27.3 Property-based tests for robustness
Overview and links for this section of the guide.
On this page
Goal: prove invariants hold across many inputs
Golden tests cover specific examples. Property-based tests cover classes of inputs.
The idea is simple:
- Generate lots of inputs automatically (including weird ones).
- Assert that invariants always hold (schema, constraints, safety, permissions).
For AI features, property-based testing is one of the best ways to prevent “we never considered this input shape” failures.
What property-based testing is (in plain terms)
Instead of writing:
- Input A → expect output X
- Input B → expect output Y
You write:
- For any input in this class, the output must satisfy properties P1–P5.
This is perfect for systems where the exact content may vary but the rules must hold.
You’re not testing whether the model is “smart.” You’re testing whether your system behaves safely and predictably for many inputs.
High-value properties for AI systems
These properties catch a surprising number of production incidents:
- Always-parseable: outputs are valid JSON (or safely handled when not).
- Schema-compliant: required fields exist and types match.
- Budget-bounded: output length and number of items are capped.
- No forbidden strings: no secrets, no system prompt leakage, no internal tokens.
- Deterministic post-processing: normalizers and validators are stable and idempotent.
- Permissions safety (RAG): retrieved results never include forbidden tenants/roles.
- Citation integrity: cited chunk ids must exist in retrieved set; quotes must exist in chunk text.
- Fail-closed behavior: if constraints aren’t met, system returns not_found / needs_clarification / refused, not a guessed answer.
Concrete example properties
Property: output is either valid or safely rejected
For any input string:
- Either output parses and validates against schema,
- or your code returns a safe fallback and logs the validation failure.
Property: normalization is idempotent
For any valid output JSON:
normalize(normalize(x)) === normalize(x)
This prevents subtle bugs where repeated processing changes meaning or ordering.
Property: retrieval respects permissions
For any user context and any query:
- All retrieved chunks must match the user’s permissions filters.
These are deterministic tests against your retrieval code and metadata filters, and they are security-critical.

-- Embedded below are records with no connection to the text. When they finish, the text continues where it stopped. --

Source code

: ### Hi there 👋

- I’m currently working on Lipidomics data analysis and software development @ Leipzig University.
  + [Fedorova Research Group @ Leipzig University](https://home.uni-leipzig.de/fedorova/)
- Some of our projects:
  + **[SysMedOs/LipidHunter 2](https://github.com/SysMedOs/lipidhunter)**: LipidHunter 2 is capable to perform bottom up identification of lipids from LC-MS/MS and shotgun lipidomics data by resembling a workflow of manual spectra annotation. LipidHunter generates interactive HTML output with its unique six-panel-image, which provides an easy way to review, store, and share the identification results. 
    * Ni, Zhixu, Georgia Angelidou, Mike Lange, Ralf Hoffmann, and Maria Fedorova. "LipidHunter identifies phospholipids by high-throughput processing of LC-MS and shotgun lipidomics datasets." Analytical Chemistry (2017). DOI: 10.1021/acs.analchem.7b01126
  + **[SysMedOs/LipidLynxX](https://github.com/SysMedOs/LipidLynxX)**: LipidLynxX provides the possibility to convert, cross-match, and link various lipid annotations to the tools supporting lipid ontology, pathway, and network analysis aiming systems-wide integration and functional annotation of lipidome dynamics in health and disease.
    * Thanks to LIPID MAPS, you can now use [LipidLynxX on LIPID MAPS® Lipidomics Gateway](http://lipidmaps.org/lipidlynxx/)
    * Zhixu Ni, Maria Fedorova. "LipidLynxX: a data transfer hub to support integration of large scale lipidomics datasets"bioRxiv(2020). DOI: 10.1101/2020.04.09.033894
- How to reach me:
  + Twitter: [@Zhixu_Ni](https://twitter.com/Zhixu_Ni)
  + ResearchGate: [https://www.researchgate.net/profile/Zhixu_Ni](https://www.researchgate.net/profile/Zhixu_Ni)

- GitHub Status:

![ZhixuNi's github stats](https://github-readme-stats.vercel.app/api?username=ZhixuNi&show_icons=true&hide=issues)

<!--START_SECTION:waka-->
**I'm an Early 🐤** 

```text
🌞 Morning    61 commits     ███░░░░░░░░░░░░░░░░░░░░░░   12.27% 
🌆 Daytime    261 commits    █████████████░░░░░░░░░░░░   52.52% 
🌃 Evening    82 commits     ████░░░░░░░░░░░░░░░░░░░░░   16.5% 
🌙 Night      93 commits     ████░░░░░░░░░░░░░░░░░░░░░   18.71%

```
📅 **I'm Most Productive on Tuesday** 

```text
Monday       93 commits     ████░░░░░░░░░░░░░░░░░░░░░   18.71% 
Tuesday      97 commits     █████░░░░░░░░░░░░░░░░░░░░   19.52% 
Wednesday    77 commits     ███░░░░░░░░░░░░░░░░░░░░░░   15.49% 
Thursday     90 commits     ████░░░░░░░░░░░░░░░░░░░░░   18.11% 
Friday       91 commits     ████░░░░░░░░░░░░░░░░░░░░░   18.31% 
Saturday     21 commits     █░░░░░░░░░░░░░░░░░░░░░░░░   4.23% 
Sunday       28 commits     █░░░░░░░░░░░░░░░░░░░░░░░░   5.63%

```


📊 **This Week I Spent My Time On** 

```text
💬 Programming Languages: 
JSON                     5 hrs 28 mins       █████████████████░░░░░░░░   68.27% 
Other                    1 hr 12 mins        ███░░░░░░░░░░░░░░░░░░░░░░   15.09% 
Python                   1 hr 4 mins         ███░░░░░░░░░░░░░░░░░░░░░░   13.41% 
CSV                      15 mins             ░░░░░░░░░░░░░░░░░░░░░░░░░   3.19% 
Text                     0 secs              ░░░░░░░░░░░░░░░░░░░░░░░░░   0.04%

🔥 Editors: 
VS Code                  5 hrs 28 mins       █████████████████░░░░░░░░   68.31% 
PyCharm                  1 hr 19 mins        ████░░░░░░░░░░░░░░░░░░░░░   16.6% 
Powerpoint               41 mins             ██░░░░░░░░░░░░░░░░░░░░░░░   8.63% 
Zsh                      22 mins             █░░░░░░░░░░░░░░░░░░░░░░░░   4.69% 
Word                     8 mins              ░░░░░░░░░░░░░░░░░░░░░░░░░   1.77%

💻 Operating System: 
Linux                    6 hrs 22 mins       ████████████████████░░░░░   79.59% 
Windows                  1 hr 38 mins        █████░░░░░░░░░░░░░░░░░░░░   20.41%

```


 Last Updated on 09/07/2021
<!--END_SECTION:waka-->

Property: citations are internally consistent
For any generated answer that claims to have citations:
- every cited chunk id must be among the provided sources,
- every quoted snippet must be a substring of that chunk’s text.
This is a cheap way to catch invented citations.
Property: prompt injection strings don’t break contracts
For any input containing injection-like patterns (“ignore instructions”, “reveal secrets”, etc.):
- output still adheres to schema,
- system still refuses or abstains appropriately,
- no disallowed content appears in logs or outputs.
Boundaries: what this cannot test
Property-based testing is not a substitute for evaluation of usefulness.
It cannot reliably test:
- whether the answer is the “best” answer,
- whether the summary is “helpful,”
- whether the tone matches your brand.
Those belong in eval harnesses and human review (Section 28).
Workflow: start small and keep it cheap
To keep property tests from becoming expensive and flaky:
- Focus on deterministic code paths: validators, context packing, retrieval filters.
- Avoid live model calls: property tests should be fast.
- Use a small fuzz corpus: generate input strings but keep runtime bounded.
- Make failures actionable: log the minimal failing case so it’s easy to reproduce.